• **Exercise directions**:
Lines in the entries below where the word "remArg" shows up should each be copied.

[Entries taken from a collection]
>>>>

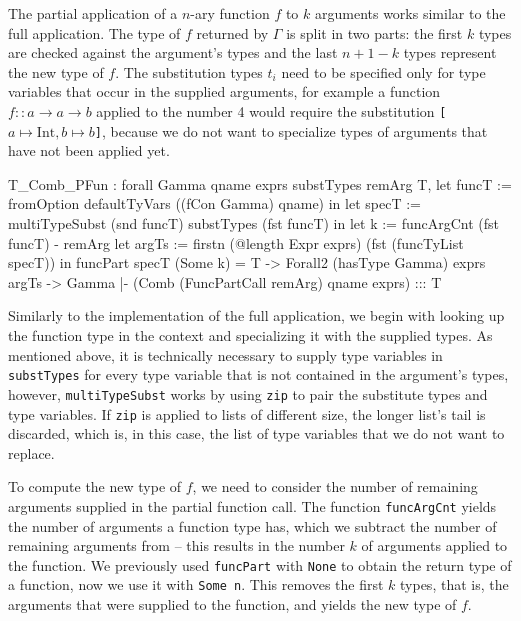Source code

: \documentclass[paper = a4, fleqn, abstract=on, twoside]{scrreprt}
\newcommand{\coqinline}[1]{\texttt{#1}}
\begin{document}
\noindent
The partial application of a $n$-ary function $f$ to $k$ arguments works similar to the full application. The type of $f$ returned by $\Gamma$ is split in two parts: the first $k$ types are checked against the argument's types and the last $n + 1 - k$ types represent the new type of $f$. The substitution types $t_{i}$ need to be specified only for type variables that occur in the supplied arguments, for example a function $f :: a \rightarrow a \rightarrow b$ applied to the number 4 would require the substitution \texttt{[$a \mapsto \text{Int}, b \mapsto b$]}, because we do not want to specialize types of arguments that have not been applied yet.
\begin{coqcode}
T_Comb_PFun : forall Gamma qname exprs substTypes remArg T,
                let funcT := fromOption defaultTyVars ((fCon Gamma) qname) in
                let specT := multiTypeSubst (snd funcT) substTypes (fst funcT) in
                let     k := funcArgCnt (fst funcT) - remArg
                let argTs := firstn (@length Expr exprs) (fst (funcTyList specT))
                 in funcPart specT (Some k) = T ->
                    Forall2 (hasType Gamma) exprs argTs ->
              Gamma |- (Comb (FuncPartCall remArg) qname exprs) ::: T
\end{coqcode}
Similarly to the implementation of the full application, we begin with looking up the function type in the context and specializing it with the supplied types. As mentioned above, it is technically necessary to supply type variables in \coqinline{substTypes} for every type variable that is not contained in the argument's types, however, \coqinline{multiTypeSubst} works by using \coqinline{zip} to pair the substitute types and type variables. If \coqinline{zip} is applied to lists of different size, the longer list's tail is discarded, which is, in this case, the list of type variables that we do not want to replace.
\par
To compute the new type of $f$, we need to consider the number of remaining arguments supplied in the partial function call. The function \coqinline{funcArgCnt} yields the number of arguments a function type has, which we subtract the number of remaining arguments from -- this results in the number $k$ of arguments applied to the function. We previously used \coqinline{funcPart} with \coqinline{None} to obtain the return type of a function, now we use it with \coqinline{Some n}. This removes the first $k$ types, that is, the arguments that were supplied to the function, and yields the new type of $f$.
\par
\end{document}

<<<<
>>>>

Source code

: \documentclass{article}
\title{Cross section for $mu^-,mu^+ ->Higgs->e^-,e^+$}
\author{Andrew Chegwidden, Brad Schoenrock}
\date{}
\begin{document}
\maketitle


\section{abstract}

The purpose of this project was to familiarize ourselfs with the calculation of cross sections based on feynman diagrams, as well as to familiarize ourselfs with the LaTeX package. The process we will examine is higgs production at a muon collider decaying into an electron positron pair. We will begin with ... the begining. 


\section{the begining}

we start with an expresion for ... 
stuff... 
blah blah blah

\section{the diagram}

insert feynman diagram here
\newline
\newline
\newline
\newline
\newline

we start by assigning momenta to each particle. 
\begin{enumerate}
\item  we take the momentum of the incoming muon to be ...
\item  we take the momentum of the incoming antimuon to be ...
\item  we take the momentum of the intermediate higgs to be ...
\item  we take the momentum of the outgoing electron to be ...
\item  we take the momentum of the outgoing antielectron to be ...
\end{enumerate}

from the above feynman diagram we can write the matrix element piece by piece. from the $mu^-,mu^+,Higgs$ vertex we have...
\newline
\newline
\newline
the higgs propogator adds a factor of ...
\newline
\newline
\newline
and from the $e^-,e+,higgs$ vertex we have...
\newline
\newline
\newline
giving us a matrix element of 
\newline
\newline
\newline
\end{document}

<<<<
>>>>

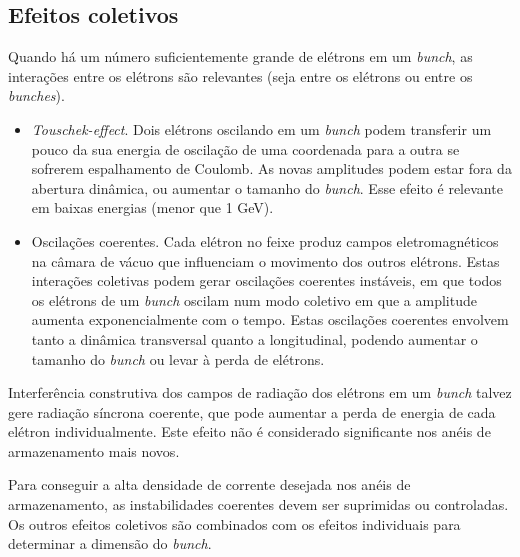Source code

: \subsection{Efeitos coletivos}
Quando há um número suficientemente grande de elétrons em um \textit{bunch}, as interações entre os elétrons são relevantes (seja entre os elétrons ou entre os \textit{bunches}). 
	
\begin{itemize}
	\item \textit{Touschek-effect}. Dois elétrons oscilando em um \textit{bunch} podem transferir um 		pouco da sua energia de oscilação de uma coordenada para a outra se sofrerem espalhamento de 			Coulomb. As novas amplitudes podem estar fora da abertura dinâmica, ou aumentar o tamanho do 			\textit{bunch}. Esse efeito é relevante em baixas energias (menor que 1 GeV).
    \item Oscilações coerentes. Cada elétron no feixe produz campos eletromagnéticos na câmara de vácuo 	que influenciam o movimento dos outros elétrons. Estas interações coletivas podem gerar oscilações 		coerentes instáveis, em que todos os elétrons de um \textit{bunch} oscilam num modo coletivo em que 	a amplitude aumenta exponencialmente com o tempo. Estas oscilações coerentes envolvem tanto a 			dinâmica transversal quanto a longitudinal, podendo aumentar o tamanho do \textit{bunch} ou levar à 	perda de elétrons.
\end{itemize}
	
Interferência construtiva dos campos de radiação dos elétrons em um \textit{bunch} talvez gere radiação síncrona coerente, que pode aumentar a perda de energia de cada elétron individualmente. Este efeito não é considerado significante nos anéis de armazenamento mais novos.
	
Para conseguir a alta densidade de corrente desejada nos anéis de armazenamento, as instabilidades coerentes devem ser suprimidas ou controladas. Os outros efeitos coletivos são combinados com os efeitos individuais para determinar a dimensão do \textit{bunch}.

<<<<

• **Final answer**:
T_Comb_PFun : forall Gamma qname exprs substTypes remArg T,
                let     k := funcArgCnt (fst funcT) - remArg
              Gamma |- (Comb (FuncPartCall remArg) qname exprs) ::: T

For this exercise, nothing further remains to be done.